R语言(一)SVM & LDA

Yangkai Hong


    The R package “e1071” has the implementation of SVM with a number of kernel choices. Try to classify Ionosphere dataset from “mlbench” package with:


    (1) Linear kernel, polynomial kernel with different degrees, and radial basis kernel.

    linear.model <- svm(x=Ionosphere[,-35],y=Ionosphere[,35],kernel='linear',type='C-classification',scale=FALSE)
    poly3.model <- svm(x=Ionosphere[,-35],y=Ionosphere[,35],kernel='polynomial',degree=3,type='C-classification',scale=FALSE)
    poly6.model <- svm(x=Ionosphere[,-35],y=Ionosphere[,35],kernel='polynomial',degree=6,type='C-classification',scale=FALSE)
    radial.model <- svm(x=Ionosphere[,-35],y=Ionosphere[,35],kernel='radial',type='C-classification',scale=FALSE)

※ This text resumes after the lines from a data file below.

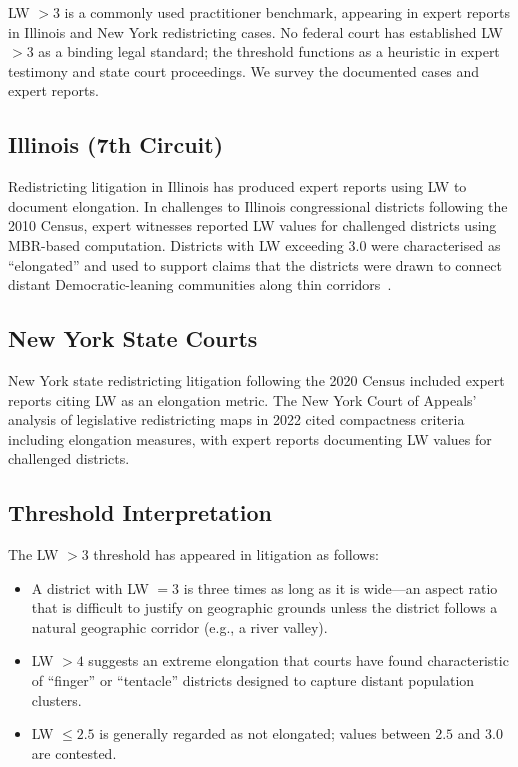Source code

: LW $> 3$ is a commonly used practitioner benchmark, appearing in expert reports in
Illinois and New York redistricting cases.
No federal court has established LW $> 3$ as a binding legal standard;
the threshold functions as a heuristic in expert testimony and state court proceedings.
We survey the documented cases and expert reports.

\subsection{Illinois (7th Circuit)}

Redistricting litigation in Illinois has produced expert reports using LW
to document elongation.
In challenges to Illinois congressional districts following the 2010 Census,
expert witnesses reported LW values for challenged districts using MBR-based
computation.
Districts with LW exceeding 3.0 were characterised as ``elongated'' and
used to support claims that the districts were drawn to connect distant
Democratic-leaning communities along thin corridors~\citep{niemi1990measuring}.

\subsection{New York State Courts}

New York state redistricting litigation following the 2020 Census included
expert reports citing LW as an elongation metric.
The New York Court of Appeals' analysis of legislative redistricting maps
in 2022 cited compactness criteria including elongation measures,
with expert reports documenting LW values for challenged districts.

\subsection{Threshold Interpretation}

The LW $> 3$ threshold has appeared in litigation as follows:
\begin{itemize}
  \item A district with LW $= 3$ is three times as long as it is wide---an
    aspect ratio that is difficult to justify on geographic grounds unless
    the district follows a natural geographic corridor (e.g., a river valley).
  \item LW $> 4$ suggests an extreme elongation that courts have found
    characteristic of ``finger'' or ``tentacle'' districts designed to
    capture distant population clusters.
  \item LW $\leq 2.5$ is generally regarded as not elongated; values between
    $2.5$ and $3.0$ are contested.
\end{itemize}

    (2) Benchmark your classification accuracy using 10-fold cross-validation.

    fold <- createFolds(Ionosphere$Class,k=10)
    linearTrue <- c()
    poly3True <- c()
    poly6True <- c()
    radialTrue <- c()
    for(i in 1:length(fold)){
      truth <- Ionosphere$Class[fold[[i]]]
      linearPreds <- predict(linear.model,newdata = Ionosphere[fold[[i]],-35])
      poly3Preds <- predict(poly3.model,newdata = Ionosphere[fold[[i]],-35])
      poly6Preds <- predict(poly6.model,newdata = Ionosphere[fold[[i]],-35])
      radialPreds <- predict(radial.model,newdata = Ionosphere[fold[[i]],-35])
      linearTrue <- c(linearTrue,sum(linearPreds==truth))
      poly3True <- c(poly3True,sum(poly3Preds==truth))
      poly6True <- c(poly6True,sum(poly6Preds==truth))
      radialTrue <- c(radialTrue,sum(radialPreds==truth))
    cat(c("Linear kernel accuracy:",sum(linearTrue)/nrow(Ionosphere),"\n"))
    ## Linear kernel accuracy: 0.923076923076923
    cat(c("Polynomial kernel with degree 3 accuracy:",sum(poly3True)/nrow(Ionosphere),"\n"))
    ## Polynomial kernel with degree 3 accuracy: 0.689458689458689
    cat(c("Polynomial kernel with degree 6 accuracy:",sum(poly6True)/nrow(Ionosphere),"\n"))
    ## Polynomial kernel with degree 6 accuracy: 0.641025641025641
    cat(c("Radial kernel accuracy:",sum(radialTrue)/nrow(Ionosphere),"\n"))
    ## Radial kernel accuracy: 0.945868945868946

    (3) Repeat the above classification using LDA with 10-fold cross-validation.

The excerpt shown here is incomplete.